Bianca was eating breakfast at a hotel in Austin, Texas, when she looked up at the television and saw me on the screen, then emailed me. I suspect, or maybe am overly hopeful, that this was the interview she saw, and I am willing to bet money that if it was, she was the only person who realized that I was using the economic philosophy of Black Nationalism, as espoused by Malcolm X in his speech The Ballot or the Bullet, almost verbatim, in as close to the original cadence as I could muster, to justify myself and my movement, and I was saying it on the most conservative news channel in the country, and getting the hosts to tell me that they agreed with me completely, and hoped that I would be successful, and that America needed more young people like me, and that when I thanked them with that big, shit-eating grin, I meant it sincerely.

As I write this, a letter from Ryan in Texas sits in my portfolio, and I mean to send a letter, as well as assorted treats, to John, in Germany. I will get to Ryan’s response this weekend, and John next.
Picture this: it is 2023, and three men, who went to school together in the 1990s but were not actually friends, are hand-writing each other letters and posting them around the world. When I imagine it, I see a globe, darkened, with three points of light connected by tiny yellow-lit strings, and another to Tom in Oakland, another to Bianca in Chicago, and, the more I think about it, the more the world lights up, thousands of points linked together, and it is up to each point to reinforce the connection so that it keeps glowing. Jojo, in Portland, would have liked that image; I should write her.

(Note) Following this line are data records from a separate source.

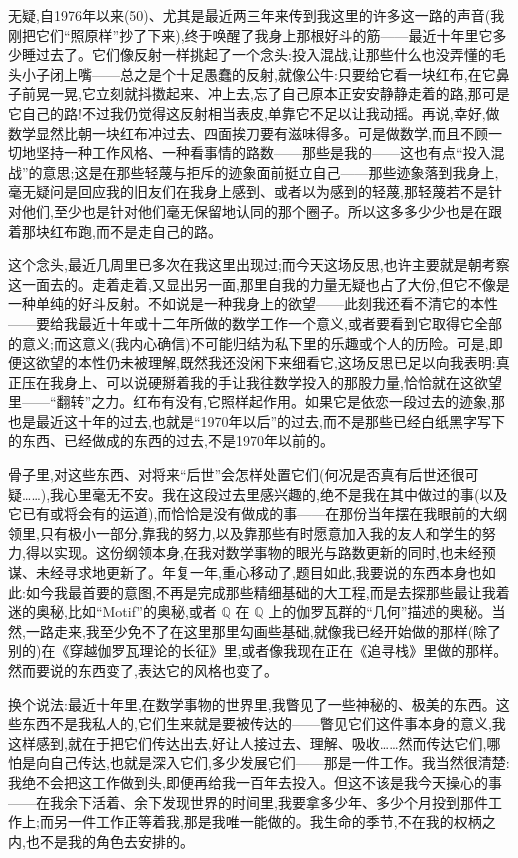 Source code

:  无疑,自1976年以来(50)、尤其是最近两三年来传到我这里的许多这一路的声音(我刚把它们“照原样”抄了下来),终于唤醒了我身上那根好斗的筋——最近十年里它多少睡过去了。它们像反射一样挑起了一个念头:投入混战,让那些什么也没弄懂的毛头小子闭上嘴——总之是个十足愚蠢的反射,就像公牛:只要给它看一块红布,在它鼻子前晃一晃,它立刻就抖擞起来、冲上去,忘了自己原本正安安静静走着的路,那可是它自己的路!不过我仍觉得这反射相当表皮,单靠它不足以让我动摇。再说,幸好,做数学显然比朝一块红布冲过去、四面挨刀要有滋味得多。可是做数学,而且不顾一切地坚持一种工作风格、一种看事情的路数——那些是我的——这也有点“投入混战”的意思;这是在那些轻蔑与拒斥的迹象面前挺立自己——那些迹象落到我身上,毫无疑问是回应我的旧友们在我身上感到、或者以为感到的轻蔑,那轻蔑若不是针对他们,至少也是针对他们毫无保留地认同的那个圈子。所以这多多少少也是在跟着那块红布跑,而不是走自己的路。

 这个念头,最近几周里已多次在我这里出现过;而今天这场反思,也许主要就是朝考察这一面去的。走着走着,又显出另一面,那里自我的力量无疑也占了大份,但它不像是一种单纯的好斗反射。不如说是一种我身上的欲望——此刻我还看不清它的本性——要给我最近十年或十二年所做的数学工作一个意义,或者要看到它取得它全部的意义;而这意义(我内心确信)不可能归结为私下里的乐趣或个人的历险。可是,即便这欲望的本性仍未被理解,既然我还没闲下来细看它,这场反思已足以向我表明:真正压在我身上、可以说硬掰着我的手让我往数学投入的那股力量,恰恰就在这欲望里——“翻转”之力。红布有没有,它照样起作用。如果它是依恋一段过去的迹象,那也是最近这十年的过去,也就是“1970年以后”的过去,而不是那些已经白纸黑字写下的东西、已经做成的东西的过去,不是1970年以前的。

 骨子里,对这些东西、对将来“后世”会怎样处置它们(何况是否真有后世还很可疑……),我心里毫无不安。我在这段过去里感兴趣的,绝不是我在其中做过的事(以及它已有或将会有的运道),而恰恰是没有做成的事——在那份当年摆在我眼前的大纲领里,只有极小一部分,靠我的努力,以及靠那些有时愿意加入我的友人和学生的努力,得以实现。这份纲领本身,在我对数学事物的眼光与路数更新的同时,也未经预谋、未经寻求地更新了。年复一年,重心移动了,题目如此,我要说的东西本身也如此:如今我最首要的意图,不再是完成那些精细基础的大工程,而是去探那些最让我着迷的奥秘,比如“Motif”的奥秘,或者 $\mathbb{Q}$ 在 $\mathbb{Q}$ 上的伽罗瓦群的“几何”描述的奥秘。当然,一路走来,我至少免不了在这里那里勾画些基础,就像我已经开始做的那样(除了别的)在《穿越伽罗瓦理论的长征》里,或者像我现在正在《追寻栈》里做的那样。然而要说的东西变了,表达它的风格也变了。

换个说法:最近十年里,在数学事物的世界里,我瞥见了一些神秘的、极美的东西。这些东西不是我私人的,它们生来就是要被传达的——瞥见它们这件事本身的意义,我这样感到,就在于把它们传达出去,好让人接过去、理解、吸收……然而传达它们,哪怕是向自己传达,也就是深入它们,多少发展它们——那是一件工作。我当然很清楚:我绝不会把这工作做到头,即便再给我一百年去投入。但这不该是我今天操心的事——在我余下活着、余下发现世界的时间里,我要拿多少年、多少个月投到那件工作上;而另一件工作正等着我,那是我唯一能做的。我生命的季节,不在我的权柄之内,也不是我的角色去安排的。
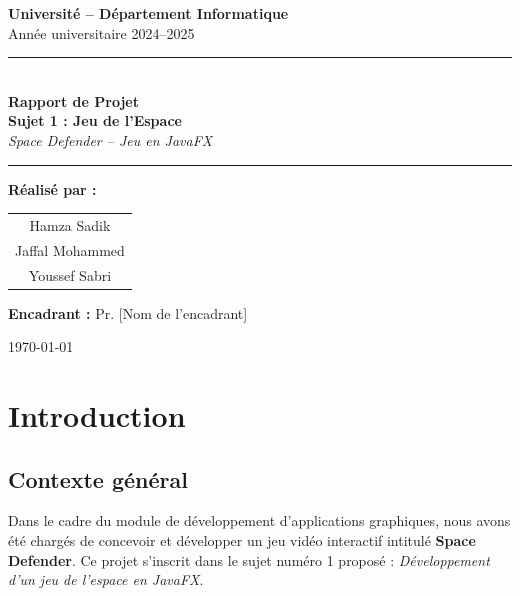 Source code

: \documentclass[12pt,a4paper]{report}
\begin{document}
\begin{titlepage}
  \centering

  \vspace*{1cm}

  {\Large \textbf{Université -- Département Informatique}}\\[0.3cm]
  {\large Année universitaire 2024--2025}

  \vspace{1.5cm}
  \rule{\linewidth}{1.5pt}\\[0.4cm]
  {\Huge \textbf{\color{bleuFonce} Rapport de Projet}}\\[0.3cm]
  {\LARGE \textbf{Sujet 1 : Jeu de l'Espace}}\\[0.2cm]
  {\Large \textit{Space Defender -- Jeu en JavaFX}}\\[0.2cm]
  \rule{\linewidth}{1.5pt}

  \vspace{2cm}

  {\large \textbf{Réalisé par :}}\\[0.5cm]
  \begin{tabular}{c}
    \large Hamza Sadik \\[0.3cm]
    \large Jaffal Mohammed \\[0.3cm]
    \large Youssef Sabri \\
  \end{tabular}

  \vspace{2cm}

  {\large \textbf{Encadrant :} Pr. [Nom de l'encadrant]}

  \vspace{2cm}

  {\large \today}

\end{titlepage}

\tableofcontents
\newpage

\chapter{Introduction}

\section{Contexte général}
Dans le cadre du module de développement d'applications graphiques, nous avons été chargés de concevoir et développer un jeu vidéo interactif intitulé \textbf{Space Defender}. Ce projet s'inscrit dans le sujet numéro 1 proposé : \textit{Développement d'un jeu de l'espace en JavaFX}.
\end{document}
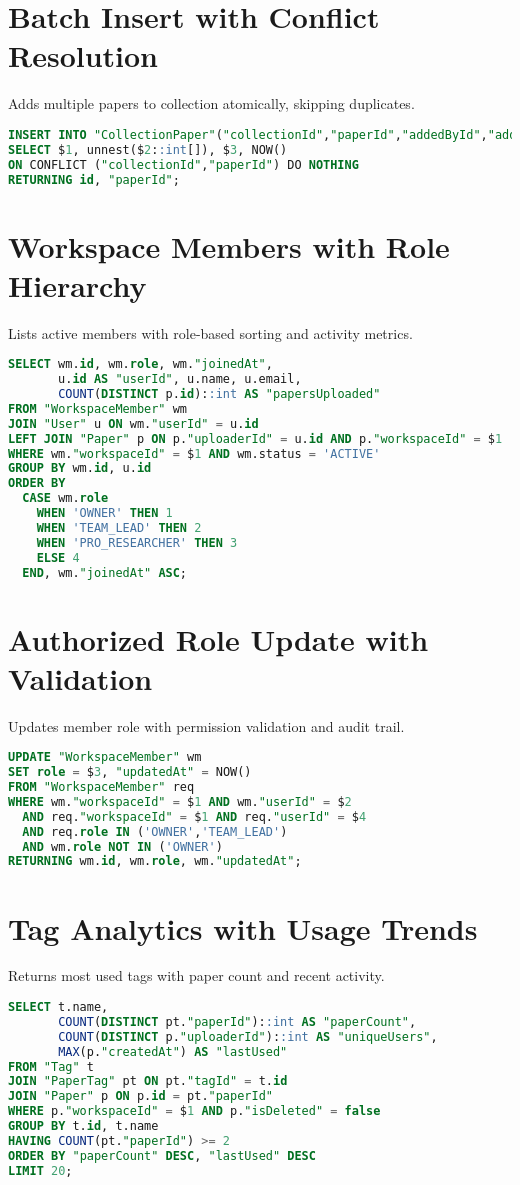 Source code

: \section{Batch Insert with Conflict Resolution}
Adds multiple papers to collection atomically, skipping duplicates.
\begin{lstlisting}[language=SQL]
INSERT INTO "CollectionPaper"("collectionId","paperId","addedById","addedAt")
SELECT $1, unnest($2::int[]), $3, NOW()
ON CONFLICT ("collectionId","paperId") DO NOTHING
RETURNING id, "paperId";
\end{lstlisting}

\section{Workspace Members with Role Hierarchy}
Lists active members with role-based sorting and activity metrics.
\begin{lstlisting}[language=SQL]
SELECT wm.id, wm.role, wm."joinedAt",
       u.id AS "userId", u.name, u.email,
       COUNT(DISTINCT p.id)::int AS "papersUploaded"
FROM "WorkspaceMember" wm
JOIN "User" u ON wm."userId" = u.id
LEFT JOIN "Paper" p ON p."uploaderId" = u.id AND p."workspaceId" = $1
WHERE wm."workspaceId" = $1 AND wm.status = 'ACTIVE'
GROUP BY wm.id, u.id
ORDER BY
  CASE wm.role
    WHEN 'OWNER' THEN 1
    WHEN 'TEAM_LEAD' THEN 2
    WHEN 'PRO_RESEARCHER' THEN 3
    ELSE 4
  END, wm."joinedAt" ASC;
\end{lstlisting}

\section{Authorized Role Update with Validation}
Updates member role with permission validation and audit trail.
\begin{lstlisting}[language=SQL]
UPDATE "WorkspaceMember" wm
SET role = $3, "updatedAt" = NOW()
FROM "WorkspaceMember" req
WHERE wm."workspaceId" = $1 AND wm."userId" = $2
  AND req."workspaceId" = $1 AND req."userId" = $4
  AND req.role IN ('OWNER','TEAM_LEAD')
  AND wm.role NOT IN ('OWNER')
RETURNING wm.id, wm.role, wm."updatedAt";
\end{lstlisting}

\section{Tag Analytics with Usage Trends}
Returns most used tags with paper count and recent activity.
\begin{lstlisting}[language=SQL]
SELECT t.name,
       COUNT(DISTINCT pt."paperId")::int AS "paperCount",
       COUNT(DISTINCT p."uploaderId")::int AS "uniqueUsers",
       MAX(p."createdAt") AS "lastUsed"
FROM "Tag" t
JOIN "PaperTag" pt ON pt."tagId" = t.id
JOIN "Paper" p ON p.id = pt."paperId"
WHERE p."workspaceId" = $1 AND p."isDeleted" = false
GROUP BY t.id, t.name
HAVING COUNT(pt."paperId") >= 2
ORDER BY "paperCount" DESC, "lastUsed" DESC
LIMIT 20;
\end{lstlisting}

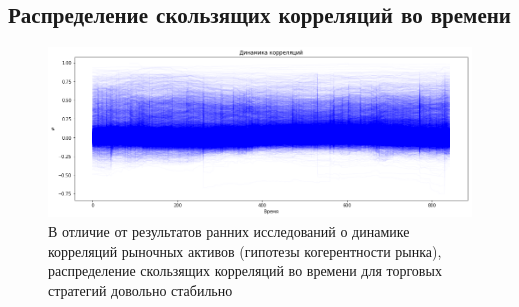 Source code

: \documentclass{article}
\begin{document}
\subsection{Распределение скользящих корреляций во времени}
\begin{figure}[h]
	\includegraphics[width=\linewidth]{correlations}
	\caption{В отличие от результатов ранних исследований о динамике корреляций рыночных активов (гипотезы когерентности рынка), распределение скользящих корреляций во времени для торговых стратегий довольно стабильно}
\end{figure}
\end{document}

I only wish I still had that bottle of Omas ink.

Happy Father’s Day Andrew! You are such a good dad—clearly the source of your greatest pride. Hardly surprising as you are such a good friend, too. I love the strings of light. Your stories about your friends are really vivid too. They come alive to me in a way that is a gift. And I can’t get enough pictures of the boys! Letter is enroute but enjoy the day and love to Alice.